The film revolves around a group of villagers from Maranur, India, and their clash with a neighbouring village leader as their community begins to prosper. Soon, money and greed threaten a will for peaceful coexistence between the two rivalling communities. The main theme involves the role of the caste system and how the younger generation strives to overcome it.

== Production ==
Suhasini offered the title role – Indira, to her cousin Anuradha, daughter of producer Chandrahasan, and the actress has since noted that "it was a heavy subject for a newcomer. But I was moved by the story line and there were occasions when I was overwhelmed with emotion. Not once did I use glycerine for tearful scenes". V. Priya worked as an assistant director during the making of the film.

== Soundtrack ==

Tamil track list
| No. | Title | Singer(s) | Length |
|---|---|---|---|
| 1. | "Nila Kaikiradhu" (Female) | Harini | 3:22 |
| 2. | "Nila Kaikiradhu" (Male) | Hariharan | 4:20 |
| 3. | "Odakara Marimuthu" | S. P. Balasubrahmanyam, Sirkazhi G. Sivachidambaram | 3:57 |
| 4. | "Thoda Thoda Malarndhadhenna" | S. P. Balasubrahmanyam, K. S. Chithra | 5:07 |
| 5. | "Ini Achcham Achcham Illai" | Sujatha Mohan, Anuradha Sriram, G. V. Prakash, Shweta Mohan, Esther | 5:17 |
| 6. | "Munnerudhan" | T. L. Maharajan, Swarnalatha | 2:02 |

Hindi track list (Released under the title Priyanka)
| No. | Title | Singer(s) | Length |
|---|---|---|---|
| 1. | "Khili Chandni Hame" | Harini | 3:22 |
| 2. | "Kili Chandni Hame" | Hariharan | 4:20 |
| 3. | "Koi Yahan Bhanumati Koi Yahan Roopmati" | Udit Narayan, Mano | 3:57 |
| 4. | "Thoda Thoda Pyar" | S. P. Balasubrahmanyam, K. S. Chithra | 5:07 |
| 5. | "Yeh Jaati Paati Kaisi" | Sujatha Mohan, Anuradha Sriram, G. V. Prakash, Shweta Mohan, Aditya Narayan | 5:17 |
| 6. | "Barasnewali Hai Barkha" | Mano, Swarnalatha | 2:02 |
| 7. | "Thoda Thoda Pyar-2" | Hariharan, K. S. Chithra | 5:07 |

== Release and reception ==
Indira won two Tamil Nadu State Film Awards, winning Santosh Sivan the award for Best Cinematographer as well as a Special Jury Award for the film itself.

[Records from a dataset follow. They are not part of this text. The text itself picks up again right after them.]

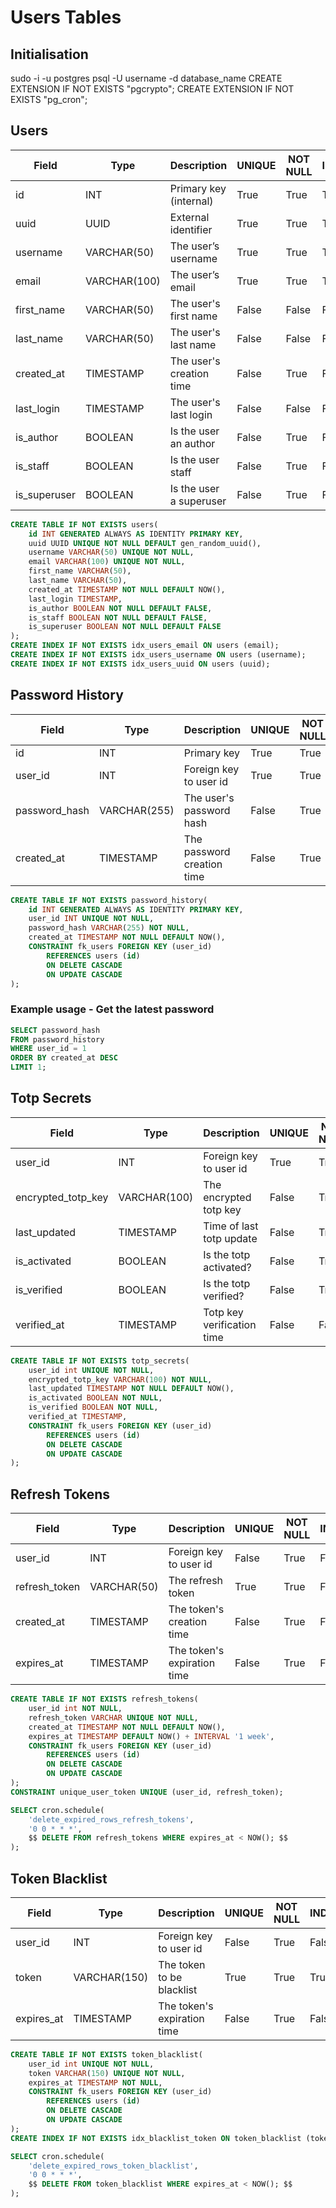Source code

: # Users Tables
## Initialisation
sudo -i -u postgres
psql -U username -d database_name
CREATE EXTENSION IF NOT EXISTS "pgcrypto";
CREATE EXTENSION IF NOT EXISTS "pg_cron";

## Users
| Field              | Type         | Description                 | UNIQUE | NOT NULL | INDEX |
|--------------------|--------------|-----------------------------|--------|----------|-------|
| id                 | INT          | Primary key (internal)      | True   | True     | True  |
| uuid               | UUID         | External identifier         | True   | True     | True  |
| username           | VARCHAR(50)  | The user’s username         | True   | True     | True  |
| email              | VARCHAR(100) | The user’s email            | True   | True     | True  |
| first_name         | VARCHAR(50)  | The user's first name       | False  | False    | False |
| last_name          | VARCHAR(50)  | The user's last name        | False  | False    | False |
| created_at         | TIMESTAMP    | The user's creation time    | False  | True     | False |
| last_login         | TIMESTAMP    | The user's last login       | False  | False    | False |
| is_author          | BOOLEAN      | Is the user an author       | False  | True     | False |
| is_staff           | BOOLEAN      | Is the user staff           | False  | True     | False |
| is_superuser       | BOOLEAN      | Is the user a superuser     | False  | True     | False |

```sql
CREATE TABLE IF NOT EXISTS users(
    id INT GENERATED ALWAYS AS IDENTITY PRIMARY KEY,
    uuid UUID UNIQUE NOT NULL DEFAULT gen_random_uuid(),
    username VARCHAR(50) UNIQUE NOT NULL,
    email VARCHAR(100) UNIQUE NOT NULL,
    first_name VARCHAR(50),
    last_name VARCHAR(50),
    created_at TIMESTAMP NOT NULL DEFAULT NOW(),
    last_login TIMESTAMP,
    is_author BOOLEAN NOT NULL DEFAULT FALSE,
    is_staff BOOLEAN NOT NULL DEFAULT FALSE,
    is_superuser BOOLEAN NOT NULL DEFAULT FALSE
);
CREATE INDEX IF NOT EXISTS idx_users_email ON users (email);
CREATE INDEX IF NOT EXISTS idx_users_username ON users (username);
CREATE INDEX IF NOT EXISTS idx_users_uuid ON users (uuid);
```

## Password History
| Field              | Type         | Description                 | UNIQUE | NOT NULL | INDEX |
|--------------------|--------------|-----------------------------|--------|----------|-------|
| id                 | INT          | Primary key                 | True   | True     | True  |
| user_id            | INT          | Foreign key to user id      | True   | True     | False |
| password_hash      | VARCHAR(255) | The user's password hash    | False  | True     | False |
| created_at         | TIMESTAMP    | The password creation time  | False  | True     | False |

```sql
CREATE TABLE IF NOT EXISTS password_history(
    id INT GENERATED ALWAYS AS IDENTITY PRIMARY KEY,
    user_id INT UNIQUE NOT NULL,
    password_hash VARCHAR(255) NOT NULL,
    created_at TIMESTAMP NOT NULL DEFAULT NOW(),
    CONSTRAINT fk_users FOREIGN KEY (user_id)
        REFERENCES users (id)
        ON DELETE CASCADE
        ON UPDATE CASCADE
);
```

### Example usage - Get the latest password
```sql
SELECT password_hash
FROM password_history
WHERE user_id = 1
ORDER BY created_at DESC
LIMIT 1;
```

## Totp Secrets
| Field              | Type         | Description                 | UNIQUE | NOT NULL | INDEX |
|--------------------|--------------|-----------------------------|--------|----------|-------|
| user_id            | INT          | Foreign key to user id      | True   | True     | False |
| encrypted_totp_key | VARCHAR(100) | The encrypted totp key      | False  | True     | False |
| last_updated       | TIMESTAMP    | Time of last totp update    | False  | True     | False |
| is_activated       | BOOLEAN      | Is the totp activated?      | False  | True     | False |
| is_verified        | BOOLEAN      | Is the totp verified?       | False  | True     | False |
| verified_at        | TIMESTAMP    | Totp key verification time  | False  | False    | False |

```sql
CREATE TABLE IF NOT EXISTS totp_secrets(
    user_id int UNIQUE NOT NULL,
    encrypted_totp_key VARCHAR(100) NOT NULL,
    last_updated TIMESTAMP NOT NULL DEFAULT NOW(),
    is_activated BOOLEAN NOT NULL,
    is_verified BOOLEAN NOT NULL,
    verified_at TIMESTAMP,
    CONSTRAINT fk_users FOREIGN KEY (user_id)
        REFERENCES users (id)
        ON DELETE CASCADE
        ON UPDATE CASCADE
);
```

## Refresh Tokens
| Field              | Type         | Description                 | UNIQUE | NOT NULL | INDEX |
|--------------------|--------------|-----------------------------|--------|----------|-------|
| user_id            | INT          | Foreign key to user id      | False  | True     | False |
| refresh_token      | VARCHAR(50)  | The refresh token           | True   | True     | False |
| created_at         | TIMESTAMP    | The token's creation time   | False  | True     | False |
| expires_at         | TIMESTAMP    | The token's expiration time | False  | True     | False |

```sql
CREATE TABLE IF NOT EXISTS refresh_tokens(
    user_id int NOT NULL,
    refresh_token VARCHAR UNIQUE NOT NULL,
    created_at TIMESTAMP NOT NULL DEFAULT NOW(),
    expires_at TIMESTAMP DEFAULT NOW() + INTERVAL '1 week',
    CONSTRAINT fk_users FOREIGN KEY (user_id)
        REFERENCES users (id)
        ON DELETE CASCADE
        ON UPDATE CASCADE
);
CONSTRAINT unique_user_token UNIQUE (user_id, refresh_token);

SELECT cron.schedule(
    'delete_expired_rows_refresh_tokens',
    '0 0 * * *',
    $$ DELETE FROM refresh_tokens WHERE expires_at < NOW(); $$
);
```

## Token Blacklist
| Field              | Type         | Description                 | UNIQUE | NOT NULL | INDEX |
|--------------------|--------------|-----------------------------|--------|----------|-------|
| user_id            | INT          | Foreign key to user id      | False  | True     | False |
| token              | VARCHAR(150) | The token to be blacklist   | True   | True     | True  |
| expires_at         | TIMESTAMP    | The token's expiration time | False  | True     | False |

```sql
CREATE TABLE IF NOT EXISTS token_blacklist(
    user_id int UNIQUE NOT NULL,
    token VARCHAR(150) UNIQUE NOT NULL,
    expires_at TIMESTAMP NOT NULL,
    CONSTRAINT fk_users FOREIGN KEY (user_id)
        REFERENCES users (id)
        ON DELETE CASCADE
        ON UPDATE CASCADE
);
CREATE INDEX IF NOT EXISTS idx_blacklist_token ON token_blacklist (token);

SELECT cron.schedule(
    'delete_expired_rows_token_blacklist',
    '0 0 * * *',
    $$ DELETE FROM token_blacklist WHERE expires_at < NOW(); $$
);
```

R. P. R. of Kalki wrote it is understood that Suhasini has a healthy way of thinking; whether she changes the fate of Tamil cinema or not, it will be favourable if she is not changed. Reviewing the film at the Indian Panorama section of the International Film Festival of India, S. R. Ashok Kumar of The Hindu wrote that "In certain scenes Anuradha Hassan does not look like a new find at all".